── Record set ──
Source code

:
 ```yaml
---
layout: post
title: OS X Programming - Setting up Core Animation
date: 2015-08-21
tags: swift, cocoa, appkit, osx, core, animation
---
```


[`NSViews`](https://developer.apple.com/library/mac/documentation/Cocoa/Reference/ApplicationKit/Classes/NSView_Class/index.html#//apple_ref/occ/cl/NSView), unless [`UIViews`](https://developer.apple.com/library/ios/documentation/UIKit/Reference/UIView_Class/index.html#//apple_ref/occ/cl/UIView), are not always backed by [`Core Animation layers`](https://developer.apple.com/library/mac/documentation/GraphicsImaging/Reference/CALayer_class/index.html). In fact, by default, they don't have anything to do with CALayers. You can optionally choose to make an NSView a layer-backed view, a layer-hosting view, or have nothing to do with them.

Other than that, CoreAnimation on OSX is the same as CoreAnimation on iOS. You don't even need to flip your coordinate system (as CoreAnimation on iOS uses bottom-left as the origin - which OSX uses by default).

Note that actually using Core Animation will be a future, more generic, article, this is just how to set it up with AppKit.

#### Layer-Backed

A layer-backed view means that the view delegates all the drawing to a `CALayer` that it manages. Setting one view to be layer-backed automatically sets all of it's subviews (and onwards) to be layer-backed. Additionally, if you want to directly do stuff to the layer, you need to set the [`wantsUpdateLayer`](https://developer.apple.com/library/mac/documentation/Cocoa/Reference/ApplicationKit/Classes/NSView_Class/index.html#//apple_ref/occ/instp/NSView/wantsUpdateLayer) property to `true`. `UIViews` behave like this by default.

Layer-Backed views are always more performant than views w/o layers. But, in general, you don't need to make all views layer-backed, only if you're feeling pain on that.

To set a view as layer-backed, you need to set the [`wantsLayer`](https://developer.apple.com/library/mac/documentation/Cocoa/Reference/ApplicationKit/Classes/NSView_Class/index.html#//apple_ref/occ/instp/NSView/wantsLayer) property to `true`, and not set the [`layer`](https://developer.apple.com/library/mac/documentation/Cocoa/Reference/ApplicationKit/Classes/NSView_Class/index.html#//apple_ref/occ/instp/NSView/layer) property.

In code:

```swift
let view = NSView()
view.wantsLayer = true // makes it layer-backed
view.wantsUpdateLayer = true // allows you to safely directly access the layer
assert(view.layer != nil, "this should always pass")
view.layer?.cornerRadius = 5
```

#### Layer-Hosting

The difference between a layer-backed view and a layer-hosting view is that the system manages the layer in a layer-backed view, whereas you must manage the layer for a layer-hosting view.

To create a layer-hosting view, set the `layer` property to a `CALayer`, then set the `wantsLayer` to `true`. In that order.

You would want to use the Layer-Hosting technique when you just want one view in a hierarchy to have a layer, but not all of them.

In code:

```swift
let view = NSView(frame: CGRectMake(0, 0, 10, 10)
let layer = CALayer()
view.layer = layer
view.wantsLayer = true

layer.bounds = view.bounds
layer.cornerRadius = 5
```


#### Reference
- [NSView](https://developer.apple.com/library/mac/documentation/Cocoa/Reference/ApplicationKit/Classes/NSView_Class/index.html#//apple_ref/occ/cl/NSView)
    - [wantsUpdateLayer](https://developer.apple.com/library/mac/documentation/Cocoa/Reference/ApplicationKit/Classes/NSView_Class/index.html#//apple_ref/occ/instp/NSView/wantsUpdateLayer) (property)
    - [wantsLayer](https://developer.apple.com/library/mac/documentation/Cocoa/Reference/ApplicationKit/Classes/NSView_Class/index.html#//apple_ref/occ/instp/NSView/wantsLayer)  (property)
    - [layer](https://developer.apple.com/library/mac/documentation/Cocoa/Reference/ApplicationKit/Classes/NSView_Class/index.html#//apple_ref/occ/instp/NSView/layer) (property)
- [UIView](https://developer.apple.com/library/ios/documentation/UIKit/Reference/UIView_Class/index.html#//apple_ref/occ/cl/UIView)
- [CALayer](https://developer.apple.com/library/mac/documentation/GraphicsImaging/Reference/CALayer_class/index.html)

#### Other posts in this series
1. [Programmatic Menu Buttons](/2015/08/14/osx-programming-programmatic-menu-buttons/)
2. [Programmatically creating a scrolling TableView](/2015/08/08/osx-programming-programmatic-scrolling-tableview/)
───
▶ Problem description: All the entries above should come back exactly as they are written.

▶ Output of the task:
Source code

:
 ```yaml
---
layout: post
title: OS X Programming - Setting up Core Animation
date: 2015-08-21
tags: swift, cocoa, appkit, osx, core, animation
---
```


[`NSViews`](https://developer.apple.com/library/mac/documentation/Cocoa/Reference/ApplicationKit/Classes/NSView_Class/index.html#//apple_ref/occ/cl/NSView), unless [`UIViews`](https://developer.apple.com/library/ios/documentation/UIKit/Reference/UIView_Class/index.html#//apple_ref/occ/cl/UIView), are not always backed by [`Core Animation layers`](https://developer.apple.com/library/mac/documentation/GraphicsImaging/Reference/CALayer_class/index.html). In fact, by default, they don't have anything to do with CALayers. You can optionally choose to make an NSView a layer-backed view, a layer-hosting view, or have nothing to do with them.

Other than that, CoreAnimation on OSX is the same as CoreAnimation on iOS. You don't even need to flip your coordinate system (as CoreAnimation on iOS uses bottom-left as the origin - which OSX uses by default).

Note that actually using Core Animation will be a future, more generic, article, this is just how to set it up with AppKit.

#### Layer-Backed

A layer-backed view means that the view delegates all the drawing to a `CALayer` that it manages. Setting one view to be layer-backed automatically sets all of it's subviews (and onwards) to be layer-backed. Additionally, if you want to directly do stuff to the layer, you need to set the [`wantsUpdateLayer`](https://developer.apple.com/library/mac/documentation/Cocoa/Reference/ApplicationKit/Classes/NSView_Class/index.html#//apple_ref/occ/instp/NSView/wantsUpdateLayer) property to `true`. `UIViews` behave like this by default.

Layer-Backed views are always more performant than views w/o layers. But, in general, you don't need to make all views layer-backed, only if you're feeling pain on that.

To set a view as layer-backed, you need to set the [`wantsLayer`](https://developer.apple.com/library/mac/documentation/Cocoa/Reference/ApplicationKit/Classes/NSView_Class/index.html#//apple_ref/occ/instp/NSView/wantsLayer) property to `true`, and not set the [`layer`](https://developer.apple.com/library/mac/documentation/Cocoa/Reference/ApplicationKit/Classes/NSView_Class/index.html#//apple_ref/occ/instp/NSView/layer) property.

In code:

```swift
let view = NSView()
view.wantsLayer = true // makes it layer-backed
view.wantsUpdateLayer = true // allows you to safely directly access the layer
assert(view.layer != nil, "this should always pass")
view.layer?.cornerRadius = 5
```

#### Layer-Hosting

The difference between a layer-backed view and a layer-hosting view is that the system manages the layer in a layer-backed view, whereas you must manage the layer for a layer-hosting view.

To create a layer-hosting view, set the `layer` property to a `CALayer`, then set the `wantsLayer` to `true`. In that order.

You would want to use the Layer-Hosting technique when you just want one view in a hierarchy to have a layer, but not all of them.

In code:

```swift
let view = NSView(frame: CGRectMake(0, 0, 10, 10)
let layer = CALayer()
view.layer = layer
view.wantsLayer = true

layer.bounds = view.bounds
layer.cornerRadius = 5
```


#### Reference
- [NSView](https://developer.apple.com/library/mac/documentation/Cocoa/Reference/ApplicationKit/Classes/NSView_Class/index.html#//apple_ref/occ/cl/NSView)
    - [wantsUpdateLayer](https://developer.apple.com/library/mac/documentation/Cocoa/Reference/ApplicationKit/Classes/NSView_Class/index.html#//apple_ref/occ/instp/NSView/wantsUpdateLayer) (property)
    - [wantsLayer](https://developer.apple.com/library/mac/documentation/Cocoa/Reference/ApplicationKit/Classes/NSView_Class/index.html#//apple_ref/occ/instp/NSView/wantsLayer)  (property)
    - [layer](https://developer.apple.com/library/mac/documentation/Cocoa/Reference/ApplicationKit/Classes/NSView_Class/index.html#//apple_ref/occ/instp/NSView/layer) (property)
- [UIView](https://developer.apple.com/library/ios/documentation/UIKit/Reference/UIView_Class/index.html#//apple_ref/occ/cl/UIView)
- [CALayer](https://developer.apple.com/library/mac/documentation/GraphicsImaging/Reference/CALayer_class/index.html)

#### Other posts in this series
1. [Programmatic Menu Buttons](/2015/08/14/osx-programming-programmatic-menu-buttons/)
2. [Programmatically creating a scrolling TableView](/2015/08/08/osx-programming-programmatic-scrolling-tableview/)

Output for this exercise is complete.